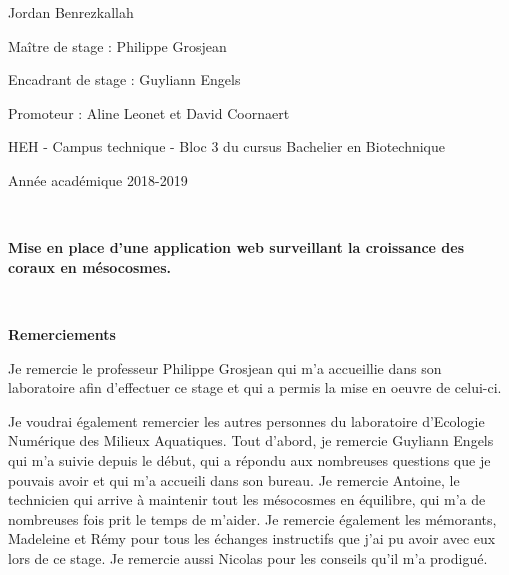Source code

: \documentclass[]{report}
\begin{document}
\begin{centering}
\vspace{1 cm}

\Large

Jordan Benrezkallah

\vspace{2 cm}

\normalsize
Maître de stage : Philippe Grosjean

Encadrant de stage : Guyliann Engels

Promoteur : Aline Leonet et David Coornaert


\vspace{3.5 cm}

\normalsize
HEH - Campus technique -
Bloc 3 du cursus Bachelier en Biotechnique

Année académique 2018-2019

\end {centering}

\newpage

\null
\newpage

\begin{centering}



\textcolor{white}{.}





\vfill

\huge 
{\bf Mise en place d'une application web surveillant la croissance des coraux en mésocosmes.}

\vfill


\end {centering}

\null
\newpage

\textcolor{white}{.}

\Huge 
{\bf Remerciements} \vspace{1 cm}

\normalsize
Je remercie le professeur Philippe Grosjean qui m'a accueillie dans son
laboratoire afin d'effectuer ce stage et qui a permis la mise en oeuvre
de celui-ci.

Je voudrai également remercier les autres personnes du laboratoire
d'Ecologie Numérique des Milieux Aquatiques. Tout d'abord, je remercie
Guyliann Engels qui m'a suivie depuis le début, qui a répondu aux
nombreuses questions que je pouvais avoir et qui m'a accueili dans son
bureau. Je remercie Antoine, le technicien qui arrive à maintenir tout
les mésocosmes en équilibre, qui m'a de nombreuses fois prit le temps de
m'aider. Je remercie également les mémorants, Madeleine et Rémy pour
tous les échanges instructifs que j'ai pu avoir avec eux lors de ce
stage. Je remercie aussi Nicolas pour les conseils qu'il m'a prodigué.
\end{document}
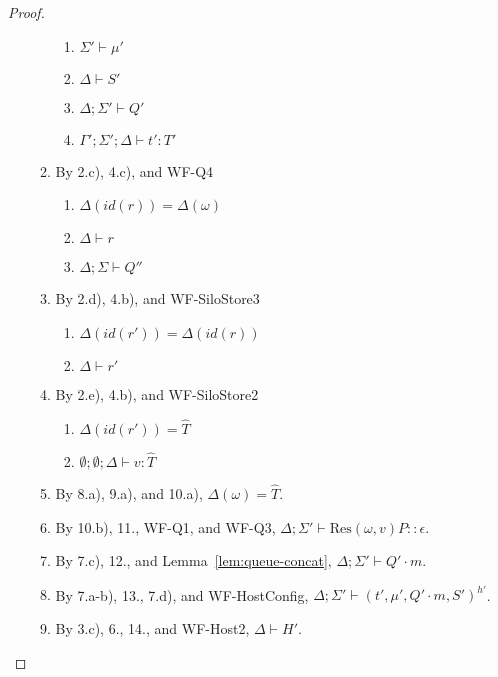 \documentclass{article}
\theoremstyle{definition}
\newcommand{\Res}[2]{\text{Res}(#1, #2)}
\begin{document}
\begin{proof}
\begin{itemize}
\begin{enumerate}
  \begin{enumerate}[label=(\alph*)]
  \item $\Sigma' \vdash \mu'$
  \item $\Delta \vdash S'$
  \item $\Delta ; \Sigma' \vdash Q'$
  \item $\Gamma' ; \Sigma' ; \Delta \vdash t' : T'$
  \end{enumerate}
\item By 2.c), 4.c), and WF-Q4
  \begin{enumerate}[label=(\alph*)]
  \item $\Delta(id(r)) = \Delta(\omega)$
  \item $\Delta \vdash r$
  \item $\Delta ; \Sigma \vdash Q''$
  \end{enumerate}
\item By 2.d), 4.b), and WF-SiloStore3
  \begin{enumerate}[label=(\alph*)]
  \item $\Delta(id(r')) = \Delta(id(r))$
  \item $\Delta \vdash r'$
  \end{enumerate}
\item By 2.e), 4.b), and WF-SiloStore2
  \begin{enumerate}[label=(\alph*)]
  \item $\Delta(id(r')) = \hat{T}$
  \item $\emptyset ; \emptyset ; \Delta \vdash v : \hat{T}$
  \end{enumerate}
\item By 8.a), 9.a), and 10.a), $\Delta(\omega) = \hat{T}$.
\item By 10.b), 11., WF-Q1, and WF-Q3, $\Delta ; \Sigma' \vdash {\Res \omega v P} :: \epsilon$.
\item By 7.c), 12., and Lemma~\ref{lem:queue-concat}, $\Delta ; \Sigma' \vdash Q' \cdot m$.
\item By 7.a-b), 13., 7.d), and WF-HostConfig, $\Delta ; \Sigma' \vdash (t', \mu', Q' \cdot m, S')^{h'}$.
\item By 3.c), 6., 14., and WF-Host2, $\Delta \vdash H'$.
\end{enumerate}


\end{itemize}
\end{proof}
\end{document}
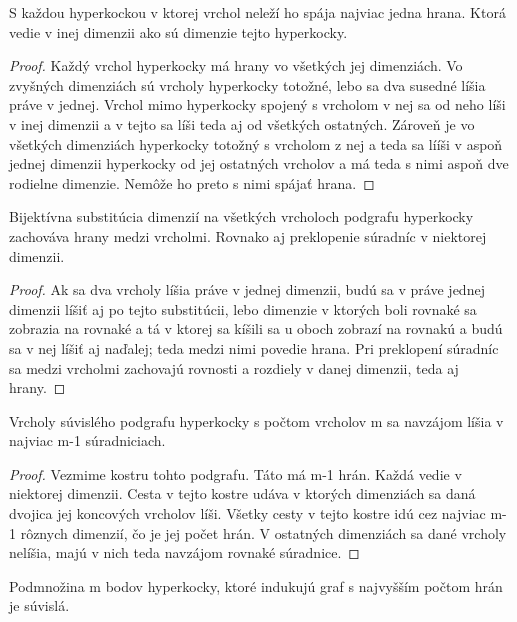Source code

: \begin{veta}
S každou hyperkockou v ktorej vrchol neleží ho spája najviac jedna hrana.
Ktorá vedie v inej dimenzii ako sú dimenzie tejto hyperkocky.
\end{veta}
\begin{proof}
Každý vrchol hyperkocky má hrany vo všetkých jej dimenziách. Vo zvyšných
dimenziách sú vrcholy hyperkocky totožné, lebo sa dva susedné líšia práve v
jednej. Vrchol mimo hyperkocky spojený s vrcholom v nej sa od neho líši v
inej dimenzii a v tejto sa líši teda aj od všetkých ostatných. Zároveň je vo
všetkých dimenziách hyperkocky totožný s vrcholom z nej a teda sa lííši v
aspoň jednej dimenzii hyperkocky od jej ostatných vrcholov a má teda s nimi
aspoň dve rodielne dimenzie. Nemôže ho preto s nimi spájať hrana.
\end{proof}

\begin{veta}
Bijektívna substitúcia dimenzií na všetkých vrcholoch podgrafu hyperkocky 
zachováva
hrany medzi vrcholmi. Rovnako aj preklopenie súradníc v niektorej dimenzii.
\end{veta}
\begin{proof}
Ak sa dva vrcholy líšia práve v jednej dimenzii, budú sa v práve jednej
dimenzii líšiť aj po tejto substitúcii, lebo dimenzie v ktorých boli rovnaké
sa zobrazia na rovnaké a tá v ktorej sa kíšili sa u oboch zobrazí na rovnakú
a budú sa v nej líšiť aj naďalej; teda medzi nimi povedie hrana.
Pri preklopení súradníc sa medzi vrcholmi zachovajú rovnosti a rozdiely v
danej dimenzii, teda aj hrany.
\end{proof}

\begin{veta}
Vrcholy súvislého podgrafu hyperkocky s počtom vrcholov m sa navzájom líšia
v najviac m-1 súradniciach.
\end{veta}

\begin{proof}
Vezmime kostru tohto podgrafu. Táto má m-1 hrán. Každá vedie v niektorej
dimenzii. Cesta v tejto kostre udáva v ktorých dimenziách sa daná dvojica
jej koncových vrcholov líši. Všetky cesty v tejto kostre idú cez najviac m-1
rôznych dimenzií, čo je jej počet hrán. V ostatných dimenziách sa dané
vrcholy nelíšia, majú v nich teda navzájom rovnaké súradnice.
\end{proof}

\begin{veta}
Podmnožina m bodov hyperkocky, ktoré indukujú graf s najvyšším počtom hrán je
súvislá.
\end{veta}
========================================================================
Without the pictures, repeat the listing above exactly.

**Answer to the exercise**:
Source code

: \documentclass[]{report}
\begin{document}
\begin{centering}
\vspace{1 cm}

\Large

Jordan Benrezkallah

\vspace{2 cm}

\normalsize
Maître de stage : Philippe Grosjean

Encadrant de stage : Guyliann Engels

Promoteur : Aline Leonet et David Coornaert


\vspace{3.5 cm}

\normalsize
HEH - Campus technique -
Bloc 3 du cursus Bachelier en Biotechnique

Année académique 2018-2019

\end {centering}

\newpage

\null
\newpage

\begin{centering}



\textcolor{white}{.}





\vfill

\huge 
{\bf Mise en place d'une application web surveillant la croissance des coraux en mésocosmes.}

\vfill


\end {centering}

\null
\newpage

\textcolor{white}{.}

\Huge 
{\bf Remerciements} \vspace{1 cm}

\normalsize
Je remercie le professeur Philippe Grosjean qui m'a accueillie dans son
laboratoire afin d'effectuer ce stage et qui a permis la mise en oeuvre
de celui-ci.

Je voudrai également remercier les autres personnes du laboratoire
d'Ecologie Numérique des Milieux Aquatiques. Tout d'abord, je remercie
Guyliann Engels qui m'a suivie depuis le début, qui a répondu aux
nombreuses questions que je pouvais avoir et qui m'a accueili dans son
bureau. Je remercie Antoine, le technicien qui arrive à maintenir tout
les mésocosmes en équilibre, qui m'a de nombreuses fois prit le temps de
m'aider. Je remercie également les mémorants, Madeleine et Rémy pour
tous les échanges instructifs que j'ai pu avoir avec eux lors de ce
stage. Je remercie aussi Nicolas pour les conseils qu'il m'a prodigué.
\end{document}
 \documentclass{article}
\theoremstyle{definition}
\newcommand{\Res}[2]{\text{Res}(#1, #2)}
\begin{document}
\begin{proof}
\begin{itemize}
\begin{enumerate}
  \begin{enumerate}[label=(\alph*)]
  \item $\Sigma' \vdash \mu'$
  \item $\Delta \vdash S'$
  \item $\Delta ; \Sigma' \vdash Q'$
  \item $\Gamma' ; \Sigma' ; \Delta \vdash t' : T'$
  \end{enumerate}
\item By 2.c), 4.c), and WF-Q4
  \begin{enumerate}[label=(\alph*)]
  \item $\Delta(id(r)) = \Delta(\omega)$
  \item $\Delta \vdash r$
  \item $\Delta ; \Sigma \vdash Q''$
  \end{enumerate}
\item By 2.d), 4.b), and WF-SiloStore3
  \begin{enumerate}[label=(\alph*)]
  \item $\Delta(id(r')) = \Delta(id(r))$
  \item $\Delta \vdash r'$
  \end{enumerate}
\item By 2.e), 4.b), and WF-SiloStore2
  \begin{enumerate}[label=(\alph*)]
  \item $\Delta(id(r')) = \hat{T}$
  \item $\emptyset ; \emptyset ; \Delta \vdash v : \hat{T}$
  \end{enumerate}
\item By 8.a), 9.a), and 10.a), $\Delta(\omega) = \hat{T}$.
\item By 10.b), 11., WF-Q1, and WF-Q3, $\Delta ; \Sigma' \vdash {\Res \omega v P} :: \epsilon$.
\item By 7.c), 12., and Lemma~\ref{lem:queue-concat}, $\Delta ; \Sigma' \vdash Q' \cdot m$.
\item By 7.a-b), 13., 7.d), and WF-HostConfig, $\Delta ; \Sigma' \vdash (t', \mu', Q' \cdot m, S')^{h'}$.
\item By 3.c), 6., 14., and WF-Host2, $\Delta \vdash H'$.
\end{enumerate}


\end{itemize}
\end{proof}
\end{document}
Source code

: \begin{veta}
S každou hyperkockou v ktorej vrchol neleží ho spája najviac jedna hrana.
Ktorá vedie v inej dimenzii ako sú dimenzie tejto hyperkocky.
\end{veta}
\begin{proof}
Každý vrchol hyperkocky má hrany vo všetkých jej dimenziách. Vo zvyšných
dimenziách sú vrcholy hyperkocky totožné, lebo sa dva susedné líšia práve v
jednej. Vrchol mimo hyperkocky spojený s vrcholom v nej sa od neho líši v
inej dimenzii a v tejto sa líši teda aj od všetkých ostatných. Zároveň je vo
všetkých dimenziách hyperkocky totožný s vrcholom z nej a teda sa lííši v
aspoň jednej dimenzii hyperkocky od jej ostatných vrcholov a má teda s nimi
aspoň dve rodielne dimenzie. Nemôže ho preto s nimi spájať hrana.
\end{proof}

\begin{veta}
Bijektívna substitúcia dimenzií na všetkých vrcholoch podgrafu hyperkocky 
zachováva
hrany medzi vrcholmi. Rovnako aj preklopenie súradníc v niektorej dimenzii.
\end{veta}
\begin{proof}
Ak sa dva vrcholy líšia práve v jednej dimenzii, budú sa v práve jednej
dimenzii líšiť aj po tejto substitúcii, lebo dimenzie v ktorých boli rovnaké
sa zobrazia na rovnaké a tá v ktorej sa kíšili sa u oboch zobrazí na rovnakú
a budú sa v nej líšiť aj naďalej; teda medzi nimi povedie hrana.
Pri preklopení súradníc sa medzi vrcholmi zachovajú rovnosti a rozdiely v
danej dimenzii, teda aj hrany.
\end{proof}

\begin{veta}
Vrcholy súvislého podgrafu hyperkocky s počtom vrcholov m sa navzájom líšia
v najviac m-1 súradniciach.
\end{veta}

\begin{proof}
Vezmime kostru tohto podgrafu. Táto má m-1 hrán. Každá vedie v niektorej
dimenzii. Cesta v tejto kostre udáva v ktorých dimenziách sa daná dvojica
jej koncových vrcholov líši. Všetky cesty v tejto kostre idú cez najviac m-1
rôznych dimenzií, čo je jej počet hrán. V ostatných dimenziách sa dané
vrcholy nelíšia, majú v nich teda navzájom rovnaké súradnice.
\end{proof}

\begin{veta}
Podmnožina m bodov hyperkocky, ktoré indukujú graf s najvyšším počtom hrán je
súvislá.
\end{veta}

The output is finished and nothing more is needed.